BEGIN
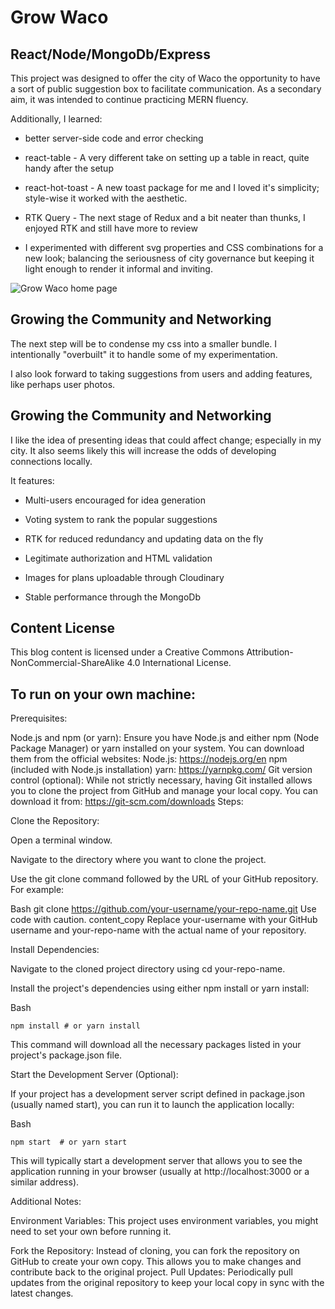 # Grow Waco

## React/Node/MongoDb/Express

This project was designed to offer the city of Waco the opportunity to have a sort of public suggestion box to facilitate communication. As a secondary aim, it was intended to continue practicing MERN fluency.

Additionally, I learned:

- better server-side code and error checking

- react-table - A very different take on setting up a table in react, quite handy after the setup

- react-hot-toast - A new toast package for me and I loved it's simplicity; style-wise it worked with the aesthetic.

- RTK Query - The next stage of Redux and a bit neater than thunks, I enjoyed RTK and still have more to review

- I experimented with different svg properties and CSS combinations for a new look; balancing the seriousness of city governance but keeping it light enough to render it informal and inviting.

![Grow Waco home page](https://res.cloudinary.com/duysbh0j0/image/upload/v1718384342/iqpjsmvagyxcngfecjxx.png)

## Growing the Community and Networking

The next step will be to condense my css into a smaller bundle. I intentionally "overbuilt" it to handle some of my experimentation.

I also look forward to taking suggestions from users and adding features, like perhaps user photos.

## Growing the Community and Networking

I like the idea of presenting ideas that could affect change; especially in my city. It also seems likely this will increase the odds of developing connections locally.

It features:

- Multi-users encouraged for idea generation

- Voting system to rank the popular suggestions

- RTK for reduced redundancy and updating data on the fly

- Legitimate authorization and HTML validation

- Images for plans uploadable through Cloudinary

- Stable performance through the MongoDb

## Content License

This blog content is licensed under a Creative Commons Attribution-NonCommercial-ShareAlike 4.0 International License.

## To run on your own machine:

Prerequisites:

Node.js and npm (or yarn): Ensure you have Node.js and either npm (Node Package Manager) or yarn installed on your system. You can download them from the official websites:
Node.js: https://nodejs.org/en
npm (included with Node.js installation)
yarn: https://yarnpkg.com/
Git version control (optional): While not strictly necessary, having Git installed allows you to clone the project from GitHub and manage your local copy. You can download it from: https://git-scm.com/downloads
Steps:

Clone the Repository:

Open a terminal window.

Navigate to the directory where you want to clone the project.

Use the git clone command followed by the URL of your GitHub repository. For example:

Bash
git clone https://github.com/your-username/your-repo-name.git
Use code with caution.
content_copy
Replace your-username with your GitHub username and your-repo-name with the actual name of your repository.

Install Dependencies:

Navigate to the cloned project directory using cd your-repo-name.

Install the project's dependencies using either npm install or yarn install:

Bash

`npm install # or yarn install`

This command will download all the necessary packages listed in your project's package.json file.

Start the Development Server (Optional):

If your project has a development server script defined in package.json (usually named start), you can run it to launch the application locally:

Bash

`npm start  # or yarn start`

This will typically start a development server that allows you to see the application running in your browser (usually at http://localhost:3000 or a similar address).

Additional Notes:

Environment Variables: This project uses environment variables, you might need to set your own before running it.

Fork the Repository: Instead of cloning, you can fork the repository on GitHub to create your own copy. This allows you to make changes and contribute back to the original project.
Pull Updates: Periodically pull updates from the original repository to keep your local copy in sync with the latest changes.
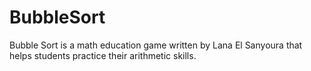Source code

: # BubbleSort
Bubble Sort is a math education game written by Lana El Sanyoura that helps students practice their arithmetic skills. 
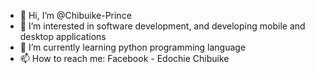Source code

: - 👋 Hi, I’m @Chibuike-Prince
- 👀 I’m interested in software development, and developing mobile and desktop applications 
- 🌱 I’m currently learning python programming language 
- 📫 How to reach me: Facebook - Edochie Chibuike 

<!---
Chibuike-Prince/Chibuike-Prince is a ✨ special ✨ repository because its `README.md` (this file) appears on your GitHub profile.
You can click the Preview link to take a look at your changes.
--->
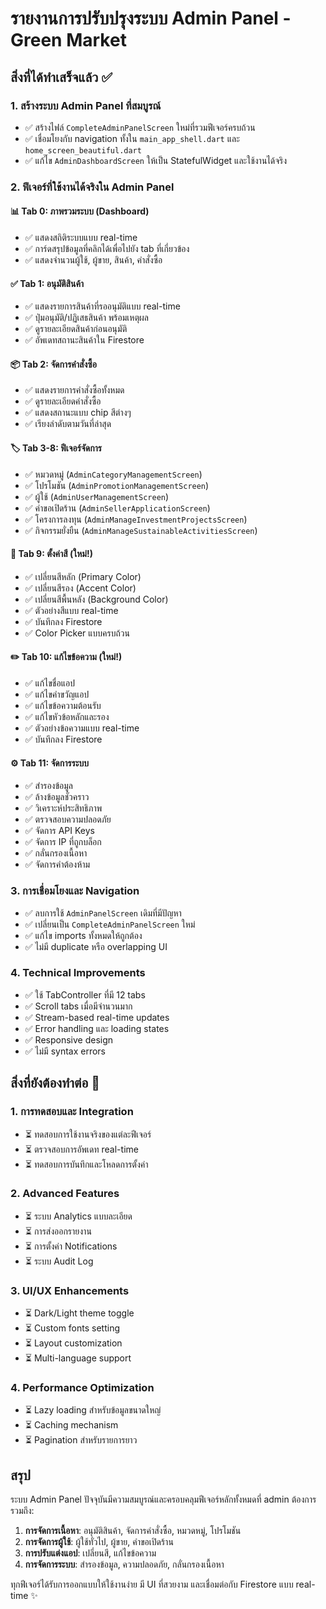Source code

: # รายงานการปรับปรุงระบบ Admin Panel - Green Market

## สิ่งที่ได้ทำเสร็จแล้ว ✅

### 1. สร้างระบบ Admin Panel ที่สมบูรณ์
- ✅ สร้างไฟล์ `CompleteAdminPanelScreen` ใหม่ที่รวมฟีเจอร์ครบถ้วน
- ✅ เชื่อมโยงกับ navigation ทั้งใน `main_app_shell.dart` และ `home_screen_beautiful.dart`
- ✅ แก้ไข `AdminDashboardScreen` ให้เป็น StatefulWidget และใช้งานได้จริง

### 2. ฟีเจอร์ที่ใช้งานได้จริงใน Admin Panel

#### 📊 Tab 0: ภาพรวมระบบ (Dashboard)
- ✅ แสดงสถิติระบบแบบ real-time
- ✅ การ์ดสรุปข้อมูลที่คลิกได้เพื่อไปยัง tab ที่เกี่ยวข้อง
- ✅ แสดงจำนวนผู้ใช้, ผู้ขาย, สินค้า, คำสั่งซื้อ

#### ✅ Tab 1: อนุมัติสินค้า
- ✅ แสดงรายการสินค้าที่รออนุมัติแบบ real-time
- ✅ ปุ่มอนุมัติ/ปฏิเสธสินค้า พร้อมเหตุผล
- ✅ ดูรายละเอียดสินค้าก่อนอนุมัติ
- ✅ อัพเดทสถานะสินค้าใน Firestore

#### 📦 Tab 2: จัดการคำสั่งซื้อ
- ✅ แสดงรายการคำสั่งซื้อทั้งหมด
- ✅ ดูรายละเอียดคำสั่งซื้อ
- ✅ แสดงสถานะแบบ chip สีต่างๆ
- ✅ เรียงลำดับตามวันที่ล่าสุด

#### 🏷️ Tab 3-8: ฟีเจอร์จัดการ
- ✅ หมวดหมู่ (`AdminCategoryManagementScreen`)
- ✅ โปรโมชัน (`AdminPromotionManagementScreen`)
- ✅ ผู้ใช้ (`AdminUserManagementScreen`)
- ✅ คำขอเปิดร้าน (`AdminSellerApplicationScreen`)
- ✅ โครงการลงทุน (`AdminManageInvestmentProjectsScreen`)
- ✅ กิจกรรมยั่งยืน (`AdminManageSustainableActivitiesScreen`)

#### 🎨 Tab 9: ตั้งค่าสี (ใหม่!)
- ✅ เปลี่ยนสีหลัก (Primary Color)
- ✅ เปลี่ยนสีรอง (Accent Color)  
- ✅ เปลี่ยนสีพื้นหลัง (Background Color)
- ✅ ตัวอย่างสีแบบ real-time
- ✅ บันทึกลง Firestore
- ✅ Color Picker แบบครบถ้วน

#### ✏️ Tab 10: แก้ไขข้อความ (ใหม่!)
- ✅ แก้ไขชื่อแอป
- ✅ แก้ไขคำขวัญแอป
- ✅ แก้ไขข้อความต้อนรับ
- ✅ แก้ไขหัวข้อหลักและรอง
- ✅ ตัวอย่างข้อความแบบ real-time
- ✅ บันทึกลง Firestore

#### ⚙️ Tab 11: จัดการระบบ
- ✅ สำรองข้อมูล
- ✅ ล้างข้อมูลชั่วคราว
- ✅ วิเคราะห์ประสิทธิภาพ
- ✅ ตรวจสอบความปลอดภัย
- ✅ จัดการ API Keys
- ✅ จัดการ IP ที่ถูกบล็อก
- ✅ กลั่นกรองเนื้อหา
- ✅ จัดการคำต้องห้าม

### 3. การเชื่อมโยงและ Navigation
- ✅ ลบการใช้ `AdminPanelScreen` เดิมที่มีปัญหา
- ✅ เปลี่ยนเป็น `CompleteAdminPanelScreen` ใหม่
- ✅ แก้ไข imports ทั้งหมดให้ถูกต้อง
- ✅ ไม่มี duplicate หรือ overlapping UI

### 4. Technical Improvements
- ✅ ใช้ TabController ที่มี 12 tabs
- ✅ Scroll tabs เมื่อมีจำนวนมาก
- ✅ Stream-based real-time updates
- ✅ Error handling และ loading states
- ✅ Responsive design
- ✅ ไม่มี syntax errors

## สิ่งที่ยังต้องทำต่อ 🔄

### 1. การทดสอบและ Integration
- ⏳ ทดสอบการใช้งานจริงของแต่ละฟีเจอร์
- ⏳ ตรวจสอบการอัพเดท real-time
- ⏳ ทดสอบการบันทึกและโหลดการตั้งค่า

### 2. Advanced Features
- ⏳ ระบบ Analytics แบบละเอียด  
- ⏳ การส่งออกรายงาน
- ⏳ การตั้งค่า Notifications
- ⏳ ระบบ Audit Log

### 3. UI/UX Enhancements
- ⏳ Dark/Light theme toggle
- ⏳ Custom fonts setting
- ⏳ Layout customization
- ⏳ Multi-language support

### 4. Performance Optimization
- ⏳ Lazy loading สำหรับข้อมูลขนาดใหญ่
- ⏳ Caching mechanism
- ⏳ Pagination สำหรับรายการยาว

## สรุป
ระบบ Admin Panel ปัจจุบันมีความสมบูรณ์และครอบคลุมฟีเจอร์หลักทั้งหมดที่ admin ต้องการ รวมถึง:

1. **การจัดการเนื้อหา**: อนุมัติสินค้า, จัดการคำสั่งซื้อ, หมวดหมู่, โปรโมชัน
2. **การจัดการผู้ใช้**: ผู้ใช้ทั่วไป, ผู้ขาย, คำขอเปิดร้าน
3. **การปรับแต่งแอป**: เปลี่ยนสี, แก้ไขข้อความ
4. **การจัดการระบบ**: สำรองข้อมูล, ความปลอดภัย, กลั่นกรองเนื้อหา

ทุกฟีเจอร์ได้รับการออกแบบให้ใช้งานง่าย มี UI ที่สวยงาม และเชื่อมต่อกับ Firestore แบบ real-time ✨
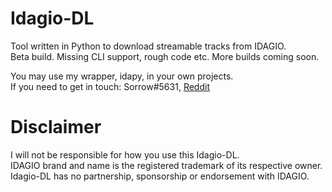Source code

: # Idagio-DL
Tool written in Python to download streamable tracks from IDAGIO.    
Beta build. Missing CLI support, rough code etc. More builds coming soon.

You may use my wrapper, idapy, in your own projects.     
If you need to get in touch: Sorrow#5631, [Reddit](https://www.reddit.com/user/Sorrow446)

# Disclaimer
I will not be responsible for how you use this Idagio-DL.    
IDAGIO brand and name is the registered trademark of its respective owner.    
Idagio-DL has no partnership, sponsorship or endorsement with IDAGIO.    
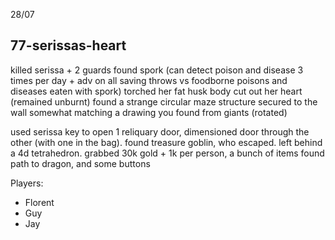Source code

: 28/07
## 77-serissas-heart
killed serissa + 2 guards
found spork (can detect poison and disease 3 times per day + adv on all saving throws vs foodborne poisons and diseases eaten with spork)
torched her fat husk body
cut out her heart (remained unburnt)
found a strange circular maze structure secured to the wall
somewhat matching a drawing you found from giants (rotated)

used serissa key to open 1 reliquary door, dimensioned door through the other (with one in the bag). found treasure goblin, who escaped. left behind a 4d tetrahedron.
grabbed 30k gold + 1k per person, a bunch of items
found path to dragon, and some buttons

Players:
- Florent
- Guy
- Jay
END
◆ TASK REQUIREMENTS: Above are the records; print exactly the lines from the line with "## To run on" to the line with "Navigate to the directory", including both, and nothing else.

◆ EXERCISE ANSWER:
## To run on your own machine:

Prerequisites:

Node.js and npm (or yarn): Ensure you have Node.js and either npm (Node Package Manager) or yarn installed on your system. You can download them from the official websites:
Node.js: https://nodejs.org/en
npm (included with Node.js installation)
yarn: https://yarnpkg.com/
Git version control (optional): While not strictly necessary, having Git installed allows you to clone the project from GitHub and manage your local copy. You can download it from: https://git-scm.com/downloads
Steps:

Clone the Repository:

Open a terminal window.

Navigate to the directory where you want to clone the project.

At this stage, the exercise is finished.